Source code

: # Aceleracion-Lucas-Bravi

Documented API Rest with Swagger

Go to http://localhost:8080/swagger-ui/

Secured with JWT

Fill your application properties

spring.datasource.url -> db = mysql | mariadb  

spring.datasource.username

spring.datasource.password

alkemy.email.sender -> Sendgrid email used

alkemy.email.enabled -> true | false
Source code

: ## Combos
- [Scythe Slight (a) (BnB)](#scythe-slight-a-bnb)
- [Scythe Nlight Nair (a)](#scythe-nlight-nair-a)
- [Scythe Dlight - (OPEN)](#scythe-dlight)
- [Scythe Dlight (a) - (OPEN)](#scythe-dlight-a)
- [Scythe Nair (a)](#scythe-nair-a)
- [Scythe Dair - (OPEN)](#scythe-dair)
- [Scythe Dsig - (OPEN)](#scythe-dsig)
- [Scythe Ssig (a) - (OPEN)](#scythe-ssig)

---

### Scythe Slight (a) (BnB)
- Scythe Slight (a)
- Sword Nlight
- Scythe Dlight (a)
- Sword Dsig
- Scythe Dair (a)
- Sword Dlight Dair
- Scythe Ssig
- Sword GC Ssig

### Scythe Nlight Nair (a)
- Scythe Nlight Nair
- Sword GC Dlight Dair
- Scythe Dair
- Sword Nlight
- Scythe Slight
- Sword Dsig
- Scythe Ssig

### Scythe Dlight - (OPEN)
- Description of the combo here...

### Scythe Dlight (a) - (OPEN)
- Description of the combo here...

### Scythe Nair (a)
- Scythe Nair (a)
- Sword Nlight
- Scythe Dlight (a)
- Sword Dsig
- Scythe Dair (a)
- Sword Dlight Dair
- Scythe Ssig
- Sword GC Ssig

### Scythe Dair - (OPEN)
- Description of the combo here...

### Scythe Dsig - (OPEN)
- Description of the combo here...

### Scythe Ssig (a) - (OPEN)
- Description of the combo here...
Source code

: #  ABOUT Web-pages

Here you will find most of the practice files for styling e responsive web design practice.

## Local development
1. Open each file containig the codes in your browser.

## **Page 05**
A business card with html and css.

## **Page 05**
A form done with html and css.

=== WORK TO COMPLETE ===
Set down every entry again, exactly as written.

=== RESULT OF THIS EXERCISE ===
Source code

: # Aceleracion-Lucas-Bravi

Documented API Rest with Swagger

Go to http://localhost:8080/swagger-ui/

Secured with JWT

Fill your application properties

spring.datasource.url -> db = mysql | mariadb  

spring.datasource.username

spring.datasource.password

alkemy.email.sender -> Sendgrid email used

alkemy.email.enabled -> true | false
Source code

: ## Combos
- [Scythe Slight (a) (BnB)](#scythe-slight-a-bnb)
- [Scythe Nlight Nair (a)](#scythe-nlight-nair-a)
- [Scythe Dlight - (OPEN)](#scythe-dlight)
- [Scythe Dlight (a) - (OPEN)](#scythe-dlight-a)
- [Scythe Nair (a)](#scythe-nair-a)
- [Scythe Dair - (OPEN)](#scythe-dair)
- [Scythe Dsig - (OPEN)](#scythe-dsig)
- [Scythe Ssig (a) - (OPEN)](#scythe-ssig)

---

### Scythe Slight (a) (BnB)
- Scythe Slight (a)
- Sword Nlight
- Scythe Dlight (a)
- Sword Dsig
- Scythe Dair (a)
- Sword Dlight Dair
- Scythe Ssig
- Sword GC Ssig

### Scythe Nlight Nair (a)
- Scythe Nlight Nair
- Sword GC Dlight Dair
- Scythe Dair
- Sword Nlight
- Scythe Slight
- Sword Dsig
- Scythe Ssig

### Scythe Dlight - (OPEN)
- Description of the combo here...

### Scythe Dlight (a) - (OPEN)
- Description of the combo here...

### Scythe Nair (a)
- Scythe Nair (a)
- Sword Nlight
- Scythe Dlight (a)
- Sword Dsig
- Scythe Dair (a)
- Sword Dlight Dair
- Scythe Ssig
- Sword GC Ssig

### Scythe Dair - (OPEN)
- Description of the combo here...

### Scythe Dsig - (OPEN)
- Description of the combo here...

### Scythe Ssig (a) - (OPEN)
- Description of the combo here...
Source code

: #  ABOUT Web-pages

Here you will find most of the practice files for styling e responsive web design practice.

## Local development
1. Open each file containig the codes in your browser.

## **Page 05**
A business card with html and css.

## **Page 05**
A form done with html and css.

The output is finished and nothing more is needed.